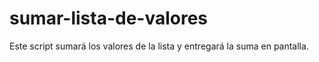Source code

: # sumar-lista-de-valores
 Este script sumará los valores de la lista y entregará la suma en pantalla.

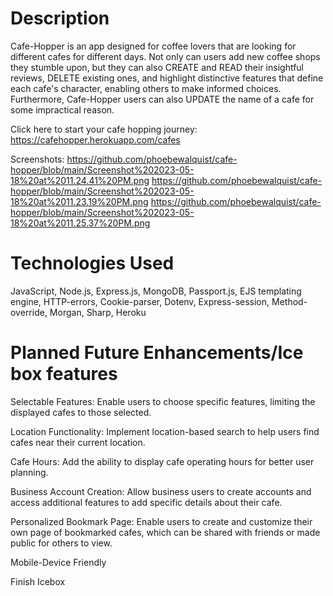 # Description
 Cafe-Hopper is an app designed for coffee lovers that are looking for different cafes for different days. Not only can users add new coffee shops they stumble upon, but they can also CREATE and READ their insightful reviews, DELETE existing ones, and highlight distinctive features that define each cafe's character, enabling others to make informed choices. Furthermore, Cafe-Hopper users can also UPDATE the name of a cafe for some impractical reason.
 
Click here to start your cafe hopping journey:
https://cafehopper.herokuapp.com/cafes

Screenshots:
https://github.com/phoebewalquist/cafe-hopper/blob/main/Screenshot%202023-05-18%20at%2011.24.41%20PM.png
https://github.com/phoebewalquist/cafe-hopper/blob/main/Screenshot%202023-05-18%20at%2011.23.19%20PM.png
https://github.com/phoebewalquist/cafe-hopper/blob/main/Screenshot%202023-05-18%20at%2011.25.37%20PM.png


# Technologies Used
JavaScript, Node.js, Express.js, MongoDB, Passport.js, EJS templating engine,
HTTP-errors, Cookie-parser, Dotenv, Express-session, Method-override, Morgan, Sharp, Heroku 

# Planned Future Enhancements/Ice box features
Selectable Features: Enable users to choose specific features, limiting the displayed cafes to those selected.

Location Functionality: Implement location-based search to help users find cafes near their current location.

Cafe Hours: Add the ability to display cafe operating hours for better user planning.

Business Account Creation: Allow business users to create accounts and access additional features to add specific details about their cafe.

Personalized Bookmark Page: Enable users to create and customize their own page of bookmarked cafes, which can be shared with friends or made public for others to view.


Mobile-Device Friendly

Finish Icebox
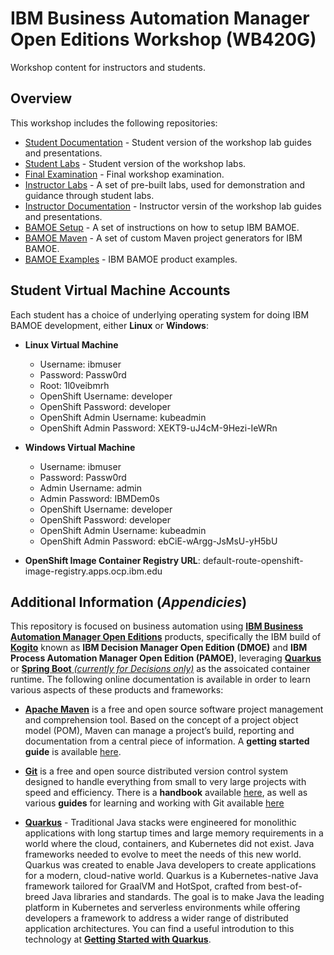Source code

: # IBM Business Automation Manager Open Editions Workshop (WB420G)
Workshop content for instructors and students.

## Overview
This workshop includes the following repositories:

- [Student Documentation](https://github.com/bamoe-workshop/student-documents) - Student version of the workshop lab guides and presentations.
- [Student Labs](https://github.com/bamoe-workshop/student-labs) - Student version of the workshop labs.
- [Final Examination](https://github.com/bamoe-workshop/final-examination) - Final workshop examination.
- [Instructor Labs](https://github.com/bamoe-workshop/instructor-labs) - A set of pre-built labs, used for demonstration and guidance through student labs.
- [Instructor Documentation](https://github.com/bamoe-workshop/instructor-documents) - Instructor versin of the workshop lab guides and presentations.
- [BAMOE Setup](https://github.com/bamoe-workshop/bamoe-setup) - A set of instructions on how to setup IBM BAMOE.
- [BAMOE Maven](https://github.com/bamoe-workshop/bamoe-maven) - A set of custom Maven project generators for IBM BAMOE.
- [BAMOE Examples](https://github.com/bamoe-workshop/bamoe-examples) - IBM BAMOE product examples.

## Student Virtual Machine Accounts
Each student has a choice of underlying operating system for doing IBM BAMOE development, either **Linux** or **Windows**:

  - **Linux Virtual Machine**
    - Username: ibmuser
    - Password: Passw0rd
    - Root: 1l0veibmrh
    - OpenShift Username: developer
    - OpenShift Password: developer
    - OpenShift Admin Username: kubeadmin
    - OpenShift Admin Password: XEKT9-uJ4cM-9Hezi-IeWRn

  - **Windows Virtual Machine**
    - Username: ibmuser
    - Password: Passw0rd
    - Admin Username: admin
    - Admin Password: IBMDem0s
    - OpenShift Username: developer
    - OpenShift Password: developer
    - OpenShift Admin Username: kubeadmin
    - OpenShift Admin Password: ebCiE-wArgg-JsMsU-yH5bU

  - **OpenShift Image Container Registry URL**: default-route-openshift-image-registry.apps.ocp.ibm.edu

## Additional Information (*Appendicies*)
This repository is focused on business automation using [**IBM Business Automation Manager Open Editions**](https://www.ibm.com/docs/en/ibamoe/9.2.x) products, specifically the IBM build of [**Kogito**](https://kogito.kie.org/) known as **IBM Decision Manager Open Edition (DMOE)** and **IBM Process Automation Manager Open Edition (PAMOE)**, leveraging [**Quarkus**](https://quarkus.io/) or [**Spring Boot** _(currently for Decisions only)_](https://spring.io/) as the assoicated container runtime.  The following online documentation is available in order to learn various aspects of these products and frameworks:

- [**Apache Maven**](https://maven.apache.org/) is a free and open source software project management and comprehension tool. Based on  the concept of a project object model (POM), Maven can manage a project’s build, reporting and documentation from a central piece of  information. A **getting started guide** is available [here](http://maven.apache.org/guides/getting-started/).

- [**Git**](https://git-scm.com//) is a free and open source distributed version control system designed to handle everything from small to very large projects with speed and efficiency. There is a **handbook** available [here](https://guides.github.com/introduction/git-handbook/), as well as various **guides** for learning and working with Git available [here](https://guides.github.com/)

- [**Quarkus**](https://quarkus.io/) - Traditional Java stacks were engineered for monolithic applications with long startup times and large memory requirements in a world where the cloud, containers, and Kubernetes did not exist. Java frameworks needed to evolve to meet the needs of this new world.  Quarkus was created to enable Java developers to create applications for a modern, cloud-native world. Quarkus is a Kubernetes-native Java framework tailored for GraalVM and HotSpot, crafted from best-of-breed Java libraries and standards. The goal is to make Java the leading platform in Kubernetes and serverless environments while offering developers a framework to address a wider range of distributed application architectures.  You can find a useful introdution to this technology at [**Getting Started with Quarkus**](https://quarkus.io/get-started/).
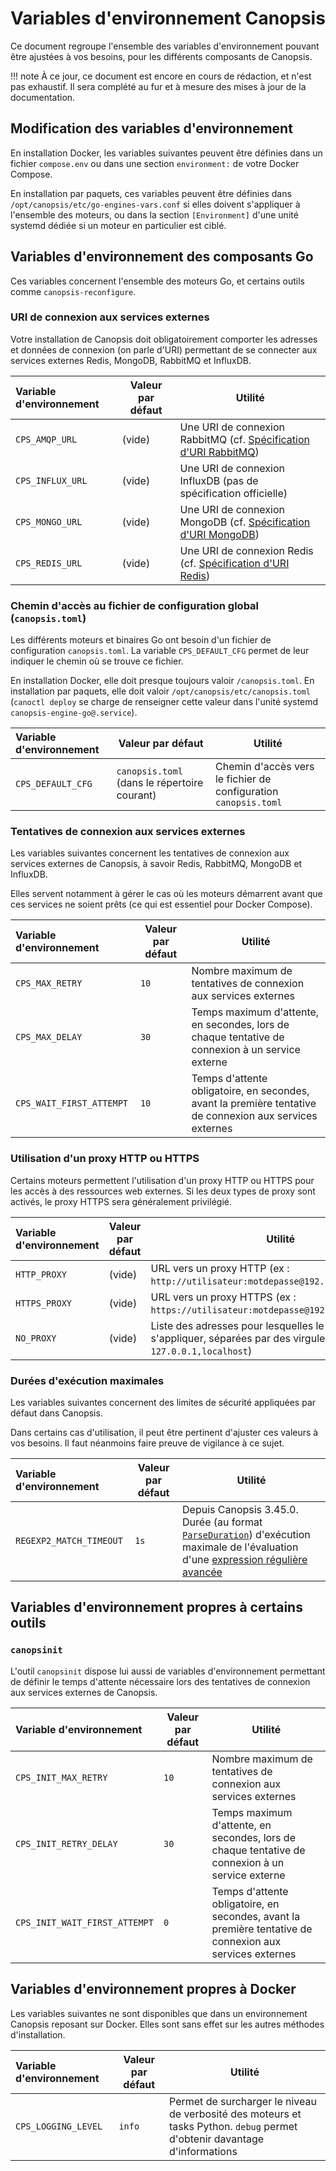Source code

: # Variables d'environnement Canopsis

Ce document regroupe l'ensemble des variables d'environnement pouvant être ajustées à vos besoins, pour les différents composants de Canopsis.

!!! note
    À ce jour, ce document est encore en cours de rédaction, et n'est pas exhaustif. Il sera complété au fur et à mesure des mises à jour de la documentation.

## Modification des variables d'environnement

En installation Docker, les variables suivantes peuvent être définies dans un fichier `compose.env` ou dans une section `environment:` de votre Docker Compose.

En installation par paquets, ces variables peuvent être définies dans `/opt/canopsis/etc/go-engines-vars.conf` si elles doivent s'appliquer à l'ensemble des moteurs, ou dans la section `[Environment]` d'une unité systemd dédiée si un moteur en particulier est ciblé.

## Variables d'environnement des composants Go

Ces variables concernent l'ensemble des moteurs Go, et certains outils comme `canopsis-reconfigure`.

### URI de connexion aux services externes

Votre installation de Canopsis doit obligatoirement comporter les adresses et données de connexion (on parle d'URI) permettant de se connecter aux services externes Redis, MongoDB, RabbitMQ et InfluxDB.

| Variable d'environnement | Valeur par défaut | Utilité |
|:-------------------------|-------------------|---------|
| `CPS_AMQP_URL` | (vide) | Une URI de connexion RabbitMQ (cf. [Spécification d'URI RabbitMQ](https://www.rabbitmq.com/uri-spec.html)) |
| `CPS_INFLUX_URL` | (vide) | Une URI de connexion InfluxDB (pas de spécification officielle) |
| `CPS_MONGO_URL` | (vide) | Une URI de connexion MongoDB (cf. [Spécification d'URI MongoDB](https://docs.mongodb.com/v3.6/reference/connection-string/)) |
| `CPS_REDIS_URL` | (vide) | Une URI de connexion Redis (cf. [Spécification d'URI Redis](https://www.iana.org/assignments/uri-schemes/prov/redis)) |

### Chemin d'accès au fichier de configuration global (`canopsis.toml`)

Les différents moteurs et binaires Go ont besoin d'un fichier de configuration `canopsis.toml`. La variable `CPS_DEFAULT_CFG` permet de leur indiquer le chemin où se trouve ce fichier.

En installation Docker, elle doit presque toujours valoir `/canopsis.toml`. En installation par paquets, elle doit valoir `/opt/canopsis/etc/canopsis.toml` (`canoctl deploy` se charge de renseigner cette valeur dans l'unité systemd `canopsis-engine-go@.service`).

| Variable d'environnement | Valeur par défaut | Utilité |
|:-------------------------|-------------------|---------|
| `CPS_DEFAULT_CFG` | `canopsis.toml` (dans le répertoire courant) | Chemin d'accès vers le fichier de configuration `canopsis.toml` |

### Tentatives de connexion aux services externes

Les variables suivantes concernent les tentatives de connexion aux services externes de Canopsis, à savoir Redis, RabbitMQ, MongoDB et InfluxDB.

Elles servent notamment à gérer le cas où les moteurs démarrent avant que ces services ne soient prêts (ce qui est essentiel pour Docker Compose).

| Variable d'environnement | Valeur par défaut | Utilité |
|:-------------------------|-------------------|---------|
| `CPS_MAX_RETRY` | `10` | Nombre maximum de tentatives de connexion aux services externes |
| `CPS_MAX_DELAY` | `30` | Temps maximum d'attente, en secondes, lors de chaque tentative de connexion à un service externe |
| `CPS_WAIT_FIRST_ATTEMPT` | `10` | Temps d'attente obligatoire, en secondes, avant la première tentative de connexion aux services externes |

### Utilisation d'un proxy HTTP ou HTTPS

Certains moteurs permettent l'utilisation d'un proxy HTTP ou HTTPS pour les accès à des ressources web externes. Si les deux types de proxy sont activés, le proxy HTTPS sera généralement privilégié.

| Variable d'environnement | Valeur par défaut | Utilité |
|:-------------------------|-------------------|---------|
| `HTTP_PROXY` | (vide) | URL vers un proxy HTTP (ex : `http://utilisateur:motdepasse@192.168.0.253:3128/`) |
| `HTTPS_PROXY` | (vide) | URL vers un proxy HTTPS (ex : `https://utilisateur:motdepasse@192.168.0.253:3128/`) |
| `NO_PROXY` | (vide) | Liste des adresses pour lesquelles le proxy ne doit **pas** s'appliquer, séparées par des virgules (ex : `127.0.0.1,localhost`) |

### Durées d'exécution maximales

Les variables suivantes concernent des limites de sécurité appliquées par défaut dans Canopsis.

Dans certains cas d'utilisation, il peut être pertinent d'ajuster ces valeurs à vos besoins. Il faut néanmoins faire preuve de vigilance à ce sujet.

| Variable d'environnement | Valeur par défaut | Utilité |
|:-------------------------|-------------------|---------|
| `REGEXP2_MATCH_TIMEOUT` | `1s` | Depuis Canopsis 3.45.0. Durée (au format [`ParseDuration`](https://golang.org/pkg/time/#ParseDuration)) d'exécution maximale de l'évaluation d'une [expression régulière avancée](../../guide-utilisation/formats-et-syntaxe/format-regex.md) |

## Variables d'environnement propres à certains outils

### `canopsinit`

L'outil `canopsinit` dispose lui aussi de variables d'environnement permettant de définir le temps d'attente nécessaire lors des tentatives de connexion aux services externes de Canopsis.

| Variable d'environnement | Valeur par défaut | Utilité |
|:-------------------------|-------------------|---------|
| `CPS_INIT_MAX_RETRY` | `10` | Nombre maximum de tentatives de connexion aux services externes |
| `CPS_INIT_RETRY_DELAY` | `30` | Temps maximum d'attente, en secondes, lors de chaque tentative de connexion à un service externe |
| `CPS_INIT_WAIT_FIRST_ATTEMPT` | `0` | Temps d'attente obligatoire, en secondes, avant la première tentative de connexion aux services externes |

## Variables d'environnement propres à Docker

Les variables suivantes ne sont disponibles que dans un environnement Canopsis reposant sur Docker. Elles sont sans effet sur les autres méthodes d'installation.

| Variable d'environnement | Valeur par défaut | Utilité |
|:-------------------------|-------------------|---------|
| `CPS_LOGGING_LEVEL` | `info` | Permet de surcharger le niveau de verbosité des moteurs et tasks Python. `debug` permet d'obtenir davantage d'informations |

--

Assignment » Using the records above, repeat exactly the run of lines that starts with the line with "Cafe-Hopper is an" and goes on through the line with "Editions Workshop (WB420G)"; omit each picture.

Exercise output »
 Cafe-Hopper is an app designed for coffee lovers that are looking for different cafes for different days. Not only can users add new coffee shops they stumble upon, but they can also CREATE and READ their insightful reviews, DELETE existing ones, and highlight distinctive features that define each cafe's character, enabling others to make informed choices. Furthermore, Cafe-Hopper users can also UPDATE the name of a cafe for some impractical reason.
 
Click here to start your cafe hopping journey:
https://cafehopper.herokuapp.com/cafes

Screenshots:
https://github.com/phoebewalquist/cafe-hopper/blob/main/Screenshot%202023-05-18%20at%2011.24.41%20PM.png
https://github.com/phoebewalquist/cafe-hopper/blob/main/Screenshot%202023-05-18%20at%2011.23.19%20PM.png
https://github.com/phoebewalquist/cafe-hopper/blob/main/Screenshot%202023-05-18%20at%2011.25.37%20PM.png


# Technologies Used
JavaScript, Node.js, Express.js, MongoDB, Passport.js, EJS templating engine,
HTTP-errors, Cookie-parser, Dotenv, Express-session, Method-override, Morgan, Sharp, Heroku 

# Planned Future Enhancements/Ice box features
Selectable Features: Enable users to choose specific features, limiting the displayed cafes to those selected.

Location Functionality: Implement location-based search to help users find cafes near their current location.

Cafe Hours: Add the ability to display cafe operating hours for better user planning.

Business Account Creation: Allow business users to create accounts and access additional features to add specific details about their cafe.

Personalized Bookmark Page: Enable users to create and customize their own page of bookmarked cafes, which can be shared with friends or made public for others to view.


Mobile-Device Friendly

Finish Icebox
Source code

: # IBM Business Automation Manager Open Editions Workshop (WB420G)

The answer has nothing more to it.